If you work with or for Chinese developers, please comment your thoughts!

GT7 a live-service game made with passion

I read the latest AMA from one of Polyphony Digital’s employees about Granturismo 7.

GT7 is my favorite live-service game. It relaxes me and it’s a title I’ve always followed, since the first Playstation. In the AMA I discovered that it’s a passion project of the creative director. It reminded me that message from the CEO of Larian Studios at The Game Awards about the importance of working on something you really believe should be out there. Certain things touch the hearts of players even if they can’t be measured.

Another interesting note is that to create a track it takes between 20 and 30 people and a year of work. About 40,000 man-hours. It surprised me a bit, because I’ve never worked on a similar title. But it says a lot about the claims I read about the productivity boost that certain technologies will offer in the future.

Making games requires a lot of work and that’s it. If one day a technology arrives that can reduce times, rest assured that it will do so without warning. Be careful what you believe without seeing, there is always an agenda behind it.

My take on Supercell’s CEO last post

Last week I read interesting thoughts about the latest message released by Supercell CEO Ilkka Paananen. This is an annual event that always attracts a lot of attention. It is interesting to watch how the experts’ thinking and the media attention evolve.

Supercell proves to be a company that is as ethical as Nintendo and others. They are the good people in our industry and they should always be respected for this reason alone. I have never worked with them, so I don’t know how they work internally. But the fact that they promote certain values ​​and ways of communicating is enough for me to keep them in my heart.

Every expert has denounced the lack of information this time, and this year I also felt a great lack. The challenges described are due to the fact that the power has shifted from publishers to platforms. Everything else for me is a consequence of this. Especially in the case of companies like Supercell that do their job well.

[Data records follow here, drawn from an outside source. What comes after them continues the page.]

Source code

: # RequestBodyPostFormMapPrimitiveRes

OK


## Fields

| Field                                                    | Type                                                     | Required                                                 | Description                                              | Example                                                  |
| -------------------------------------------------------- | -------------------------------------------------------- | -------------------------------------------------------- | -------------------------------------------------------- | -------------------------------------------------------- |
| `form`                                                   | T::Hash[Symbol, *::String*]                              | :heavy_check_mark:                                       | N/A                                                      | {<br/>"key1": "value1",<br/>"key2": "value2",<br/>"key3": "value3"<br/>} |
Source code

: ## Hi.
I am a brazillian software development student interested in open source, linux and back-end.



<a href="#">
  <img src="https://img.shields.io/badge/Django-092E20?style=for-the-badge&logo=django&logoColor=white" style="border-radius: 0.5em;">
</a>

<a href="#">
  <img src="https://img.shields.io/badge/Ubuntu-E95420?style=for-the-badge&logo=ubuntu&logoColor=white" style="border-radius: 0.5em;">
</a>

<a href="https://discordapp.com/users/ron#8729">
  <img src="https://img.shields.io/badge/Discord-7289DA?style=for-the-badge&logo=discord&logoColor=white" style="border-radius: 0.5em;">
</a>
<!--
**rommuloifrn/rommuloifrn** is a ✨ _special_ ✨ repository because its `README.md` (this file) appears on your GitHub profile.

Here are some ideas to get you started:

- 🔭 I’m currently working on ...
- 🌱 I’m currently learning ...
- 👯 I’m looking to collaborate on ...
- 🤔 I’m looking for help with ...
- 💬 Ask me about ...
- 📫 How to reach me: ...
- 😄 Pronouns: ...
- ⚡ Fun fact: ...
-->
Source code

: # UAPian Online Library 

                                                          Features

What I don’t understand is why in 2025 I still can’t play Brawl Stars on my PS5 and my home PC. Why can’t I download it from Steam and the Microsoft Store?

Supercell is leaving money on the table in this sense.

On setting the right expectations

Yesterday I was arguing with a LinkedIn influencer about the expectations that EA had on Dragon Age: The Veilguard. His point was that the game had 1.5M players instead than 3M expected by EA. So the game was lacking appeal for the players.

My point, instead, was that a game that reaches that impressive number (in only 2 months) is definitely an appealing game. Then the game can be good or bad. But for sure it has appeal. The expectations set up by EA execs, instead, were out of reality. The error was theirs, not developers mistake.

He told me that the budget invested in marketing was enormous (no data added) so that the game should have had more players. Plus, the fact of having players doesn’t mean that every player bought the game. That is true, but today if someone decides to invest part of their free time in your game is a miracle. Today we have lots of distractions, it’s hard to reach Elden Ring’s numbers, just to make an example.

The problem is that today we are still setting expectations too high in a landscape with serious distribution and attention challenges. I haven’t played Dragon Age. The Veilguard (I have no time), and I read many different opinions on it. The game is a good game, and it’s appealing. But it was a deception for EA, because of their expectations on it. Those are hard times for forecasters.

Grow your hirings

Every project has a level of learning and skill building for a game designer. It’s very important for a team to be able to guarantee a space for your members to learn. It’s way more optimal to grow your designer than to hire someone already expert, to me.

I say this because the history of games backes my theory. The strongest IPs in the world have been built by people who became experts while they were building.

Many veterans ex-Riot, ex-Blizzard, founded their own independent studios got funded, but they are not delivering too much. Being an expert in something specific brings lots of bias on the table too.

It’s cheaper and safer to grow your people.